Sedil Dominova is one of the many tourist attractions of Sorrento and a symbol of the history of the locals. A must for tourists!
It is located in the city centre, Via Cesareo, one of the parallels of the main street, Corso Italia, and looks out into Largo so-called “schizzariello” (in English splash) because of the presence of a fountain.
Sedil Dominova was the seat of part of the Sorrento aristocracy (specifically, the patrician families Vulcano, Mastrogiudice, Sersale, Capace, Nobilione, Molisano, Donnorso, Boccia, Orefice, Marziale, Cortese, Teodoro, Carlino, Spasiano), but since 1877 the building hosts an association created to guarantee first forms of mutualism for workers. On the palace’s front, there is in fact a plaque: “Società Operaia di Mutuo Soccorso”, the Workers’ Mutual Aid Society.
Sedil Dominova charatheristics
Sedil Dominova changed very little over time. It still maintains its fifteenth-century structure.
The building has two sides open to the outside through large round arches in piperno and archaic capitals. The dome, built afterwards, is covered with the “riggiole”, a typical majolica tile. The artist Rigiolario Chiajese from Naples carried out the work in the 18th century. The external walls and the allegorical statues, such as angels, cherubs and crowns, are frescoed with motifs from the school of the Sorrento painter Carlo Amalfi. All the paintings date back to the eighteenth century.
On the top of the external corner, there is another distinctive element: the famous “lozenges” of Sorrento, representing the coat of arms of the city, and the Angevin lilies, representing the house of France.
History notes
In the entire region, Sedil Dominova is the last visible testimony of the typical “Palazzo del Sedile”, ancient location for the Council of the Aristocracy and heart of the administrative city’s life.
Since 1877, it has been the headquarters of the Workers’ Mutual Aid Society of Sorrento, a trade union. Until the post-WWII, among the association’s members, there were many inlay artisan, workers in the sector of the orange and lemon cultivation, sailors and tourism’s workers. This tells us a lot about the working class in Sorrento at the end of the 1800s and makes us understand which kind of job was most popular at the time.
Here, between the late 1800s and the early 1900s, fundamental choices were made for the future of the whole Sorrento working classes.
Moreover, in the same period, the American politician and layer William Waldorf Astor attended the place and donated 25 thousand francs during his long stay at the Amalfi Coast.
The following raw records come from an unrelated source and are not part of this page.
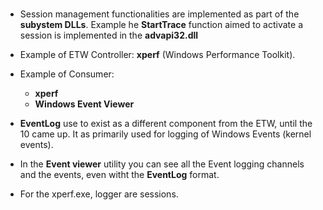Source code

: # 

* Session management functionalities are implemented as part of the **subystem DLLs**. Example he **StartTrace** function aimed to activate a session is implemented in the **advapi32.dll**

* Example of ETW Controller: **xperf** (Windows Performance Toolkit).

* Example of Consumer:
    * **xperf**
    * **Windows Event Viewer**

* **EventLog** use to exist as a different component from the ETW, until the 10 came up. It as primarily used for logging of Windows Events (kernel events). 

* In the **Event viewer** utility you can see all the Event logging channels and the events, even witht the **EventLog** format.

* For the xperf.exe, logger are sessions.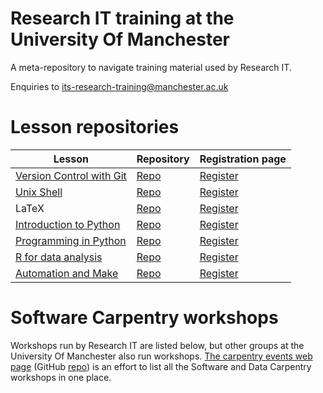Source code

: # Research IT training at the University Of Manchester 
A meta-repository to navigate training material used by Research IT.

Enquiries to <its-research-training@manchester.ac.uk>

# Lesson repositories
|Lesson|Repository|Registration page|
|----|----|----|
|[Version Control with Git](https://gcapes.github.io/git-course)|[Repo](https://github.com/gcapes/git-course)|[Register](https://app.manchester.ac.uk/rgit)
|[Unix Shell](https://swcarpentry.github.io/shell-novice)|[Repo](https://github.com/swcarpentry/shell-novice)|[Register](https://app.manchester.ac.uk/rlinux)|
|LaTeX|[Repo](https://github.com/gcapes/latex-course)|[Register](https://app.manchester.ac.uk/rlatex)|
|[Introduction to Python](https://uomresearchit.github.io/python-novice-inflammation)|[Repo](https://github.com/UoMResearchIT/python-novice-inflammation)|[Register](https://app.manchester.ac.uk/rpythonint)|
|[Programming in Python](https://uomresearchit.github.io/programming_with_python/)|[Repo](https://github.com/UoMResearchIT/programming_with_python/)|[Register](https://app.manchester.ac.uk/rpythonpro)|
|[R for data analysis](https://uomresearchit.github.io/r-tidyverse-intro)|[Repo](https://github.com/UoMResearchIT/r-tidyverse-intro)|[Register](https://app.manchester.ac.uk/rrdata)|
|[Automation and Make](https://swcarpentry.github.io/make-novice)|[Repo](https://github.com/swcarpentry/make-novice)|[Register](https://app.manchester.ac.uk/rmake)|

# Software Carpentry workshops
Workshops run by Research IT are listed below, but other groups at the University Of Manchester
also run workshops.
[The carpentry events web page](https://uomresearchit.github.io/carpentries-manchester/) (GitHub [repo](https://github.com/anenadic/carpentries-manchester))
is an effort to list all the Software and Data Carpentry workshops in one place.
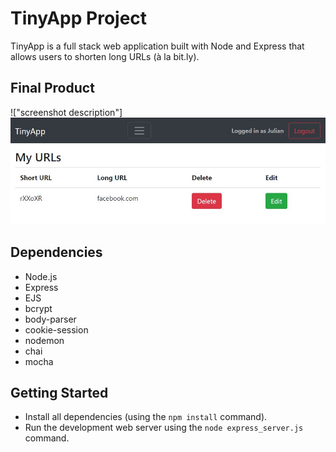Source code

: # TinyApp Project

TinyApp is a full stack web application built with Node and Express that allows users to shorten long URLs (à la bit.ly).

## Final Product

!["screenshot description"]
!["screenshot description"](https://github.com/julimancan/tinyapp/blob/master/docs/user_urls.JPG?raw=true)

## Dependencies

- Node.js
- Express
- EJS
- bcrypt
- body-parser
- cookie-session
- nodemon
- chai
- mocha

## Getting Started

- Install all dependencies (using the `npm install` command).
- Run the development web server using the `node express_server.js` command.
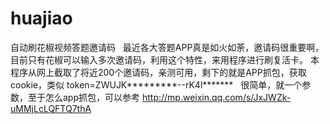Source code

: # huajiao
自动刷花椒视频答题邀请码
 
最近各大答题APP真是如火如荼，邀请码很重要啊，目前只有花椒可以输入多次邀请码，利用这个特性，来用程序进行刷复活卡。
本程序从网上截取了将近200个邀请码，亲测可用，剩下的就是APP抓包，获取cookie，类似
token=ZWUJK*********--rK4l*******
 
很简单，就一个参数，至于怎么app抓包，可以参考
http://mp.weixin.qq.com/s/JxJWZk-uMMjLcLQFTQ7thA
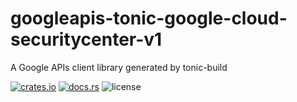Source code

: # googleapis-tonic-google-cloud-securitycenter-v1

A Google APIs client library generated by tonic-build

[![crates.io](https://img.shields.io/crates/v/googleapis-tonic-google-cloud-securitycenter-v1)](https://crates.io/crates/googleapis-tonic-google-cloud-securitycenter-v1)
[![docs.rs](https://img.shields.io/docsrs/googleapis-tonic-google-cloud-securitycenter-v1)](https://docs.rs/googleapis-tonic-google-cloud-securitycenter-v1)
![license](https://img.shields.io/crates/l/googleapis-tonic-google-cloud-securitycenter-v1)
There is a plaque located in the internal hall of the building that certifies the generous gesture. Written in Latin by the scholar Enrico Cocchia, the plaque says, “Commendator William Waldorf Astor, our worthy partner, donated the large sum of 25,000 francs to the old Treasury of this workers’ association. For such munificent offer, the Society of Workers affixes a plate for his perpetual memory, remembering with it the date of the great gift received on April 27, 1909, for which this fellowship has made a fifty years step forward”. The plaque remains and the Astor donation is one of the most recurring events in the Sorrento fellow’s tales.
Before the WWI, the association went through a crisis. That was not the last difficult moment it had to face. Great Depression, unemployment and the bankruptcy of Banca Astarita were obstacles too. In the end, the Workers’ Mutual Aid Society of Sorrento increasingly felt the pressure of the fascist regime, until a verbal eviction notice, luckily avoided in 1938.
Until the ‘60s, The Workers’ Mutual Aid Society of Sorrento was able to keep his historical role and maintained his mutualistic purposes with the provision of subsidies and pensions.
INFO
Sedil Dominova is in Sorrento, Via Cesareo.